上述したように、シールド編組30を内包した絶縁被覆チューブ1を形成して、第一チューブ10の内周面と棒状導体5の外周面とが密着するように絶縁被覆チューブ1を棒状導体5に被せることにより、簡易な方法で、棒状導体5に絶縁被覆及びシールドを行うことができる。棒状導体5と絶縁被覆チューブ1とを別々に製造することにより、電線の外周に絶縁被覆を押出成形する通常の押出工法では被覆できなかった、曲がらない棒状導体5への絶縁被覆及びシールドが可能となる。また、ゴム製の絶縁被覆チューブ1を用いることにより、絶縁被覆チューブ1を容易に棒状導体5に被せることができる。また、このようにシールド被覆された導体は様々な用途に利用できるが、特に車両用配索材として用いると、導体に衝撃に対する剛性を持たせつつ外部からの又は外部へのノイズの影響を抑制できるので好適である。
尚、本発明は、前述した実施形態に限定されるものではなく、適宜、変形、改良、等が可能である。その他、前述した実施形態における各構成要素の材質、形状、寸法、数値、形態、数、配置箇所、等は本発明を達成できるものであれば任意であり、限定されない。
例えば、本実施形態では、棒状導体5が丸棒線である場合について説明したが、棒状導体5は断面矩形状の角棒線として形成されてもよい。この場合、断面矩形状のマンドレルを用いて絶縁被覆チューブ1を形成することにより、角棒線である棒状導体5に絶縁被覆チューブ1を被せることができる。
棒状導体5に絶縁被覆チューブ1を取り付ける工程(図1のS3)において、潤滑剤を用いてもよい。

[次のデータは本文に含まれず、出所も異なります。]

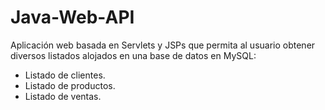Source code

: # Java-Web-API

Aplicación web basada en Servlets y JSPs que permita al usuario obtener diversos listados alojados en una base de datos en MySQL:

- Listado de clientes.
- Listado de productos.
- Listado de ventas.
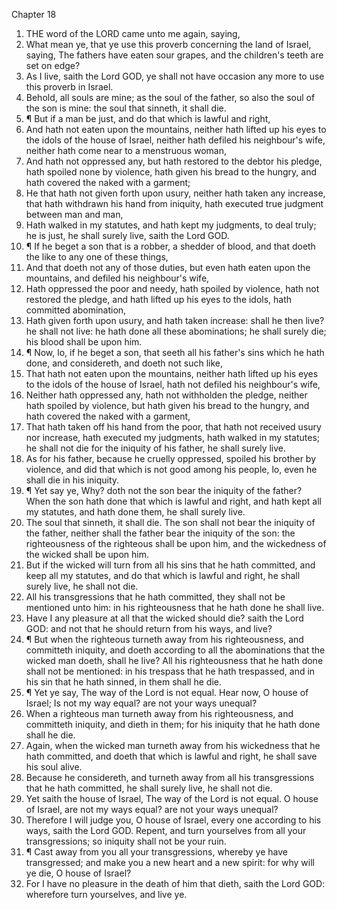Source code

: 

Chapter 18

1. THE word of the LORD came unto me again, saying,
2. What mean ye, that ye use this proverb concerning the land of Israel, saying, The fathers have eaten sour grapes, and the children's teeth are set on edge?
3. As I live, saith the Lord GOD, ye shall not have occasion any more to use this proverb in Israel.
4. Behold, all souls are mine; as the soul of the father, so also the soul of the son is mine: the soul that sinneth, it shall die.
5. ¶ But if a man be just, and do that which is lawful and right,
6. And hath not eaten upon the mountains, neither hath lifted up his eyes to the idols of the house of Israel, neither hath defiled his neighbour's wife, neither hath come near to a menstruous woman,
7. And hath not oppressed any, but hath restored to the debtor his pledge, hath spoiled none by violence, hath given his bread to the hungry, and hath covered the naked with a garment;
8. He that hath not given forth upon usury, neither hath taken any increase, that hath withdrawn his hand from iniquity, hath executed true judgment between man and man,
9. Hath walked in my statutes, and hath kept my judgments, to deal truly; he is just, he shall surely live, saith the Lord GOD.
10. ¶ If he beget a son that is a robber, a shedder of blood, and that doeth the like to any one of these things,
11. And that doeth not any of those duties, but even hath eaten upon the mountains, and defiled his neighbour's wife,
12. Hath oppressed the poor and needy, hath spoiled by violence, hath not restored the pledge, and hath lifted up his eyes to the idols, hath committed abomination,
13. Hath given forth upon usury, and hath taken increase: shall he then live?  he shall not live: he hath done all these abominations; he shall surely die; his blood shall be upon him.
14. ¶ Now, lo, if he beget a son, that seeth all his father's sins which he hath done, and considereth, and doeth not such like,
15. That hath not eaten upon the mountains, neither hath lifted up his eyes to the idols of the house of Israel, hath not defiled his neighbour's wife,
16. Neither hath oppressed any, hath not withholden the pledge, neither hath spoiled by violence, but hath given his bread to the hungry, and hath covered the naked with a garment,
17. That hath taken off his hand from the poor, that hath not received usury nor increase, hath executed my judgments, hath walked in my statutes; he shall not die for the iniquity of his father, he shall surely live.
18. As for his father, because he cruelly oppressed, spoiled his brother by violence, and did that which is not good among his people, lo, even he shall die in his iniquity.
19. ¶ Yet say ye, Why?  doth not the son bear the iniquity of the father?  When the son hath done that which is lawful and right, and hath kept all my statutes, and hath done them, he shall surely live.
20. The soul that sinneth, it shall die.  The son shall not bear the iniquity of the father, neither shall the father bear the iniquity of the son: the righteousness of the righteous shall be upon him, and the wickedness of the wicked shall be upon him.
21. But if the wicked will turn from all his sins that he hath committed, and keep all my statutes, and do that which is lawful and right, he shall surely live, he shall not die.
22. All his transgressions that he hath committed, they shall not be mentioned unto him: in his righteousness that he hath done he shall live.
23. Have I any pleasure at all that the wicked should die?  saith the Lord GOD: and not that he should return from his ways, and live?
24. ¶ But when the righteous turneth away from his righteousness, and committeth iniquity, and doeth according to all the abominations that the wicked man doeth, shall he live?  All his righteousness that he hath done shall not be mentioned: in his trespass that he hath trespassed, and in his sin that he hath sinned, in them shall he die.
25. ¶ Yet ye say, The way of the Lord is not equal.  Hear now, O house of Israel; Is not my way equal?  are not your ways unequal?
26. When a righteous man turneth away from his righteousness, and committeth iniquity, and dieth in them; for his iniquity that he hath done shall he die.
27. Again, when the wicked man turneth away from his wickedness that he hath committed, and doeth that which is lawful and right, he shall save his soul alive.
28. Because he considereth, and turneth away from all his transgressions that he hath committed, he shall surely live, he shall not die.
29. Yet saith the house of Israel, The way of the Lord is not equal.  O house of Israel, are not my ways equal?  are not your ways unequal?
30. Therefore I will judge you, O house of Israel, every one according to his ways, saith the Lord GOD.  Repent, and turn yourselves from all your transgressions; so iniquity shall not be your ruin.
31. ¶ Cast away from you all your transgressions, whereby ye have transgressed; and make you a new heart and a new spirit: for why will ye die, O house of Israel?
32. For I have no pleasure in the death of him that dieth, saith the Lord GOD: wherefore turn yourselves, and live ye.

まず、棒状導体5と絶縁被覆チューブ1とを、取り付けを行う治具にセットする。次に、棒状導体5に潤滑剤を吹き付ける。その後、表面に潤滑剤が塗布された棒状導体5を絶縁被覆チューブ1内に挿入する。潤滑剤を用いることにより、棒状導体5を絶縁被覆チューブ1内に容易に挿入できる。潤滑剤を用いた場合、第一チューブ10の内周面と棒状導体5の外周面とが潤滑剤を介して密着する。
また、棒状導体5に絶縁被覆チューブ1を取り付ける工程(図1のS3)において、空気などにより絶縁被覆チューブ1を膨らましながら、棒状導体5を絶縁被覆チューブ1に挿入してもよい。まず、棒状導体5と絶縁被覆チューブ1とを、取り付けを行う治具にセットする。次に、絶縁被覆チューブ1の、棒状導体5を挿入する側の端部とは逆側の端部に、空気を出すホースをセットする。その後、棒状導体5を絶縁被覆チューブ1の端部に挿入すると、絶縁被覆チューブ1が膨らみながら棒状導体5が挿入される。これにより、棒状導体5を絶縁被覆チューブ1内に容易に挿入できる。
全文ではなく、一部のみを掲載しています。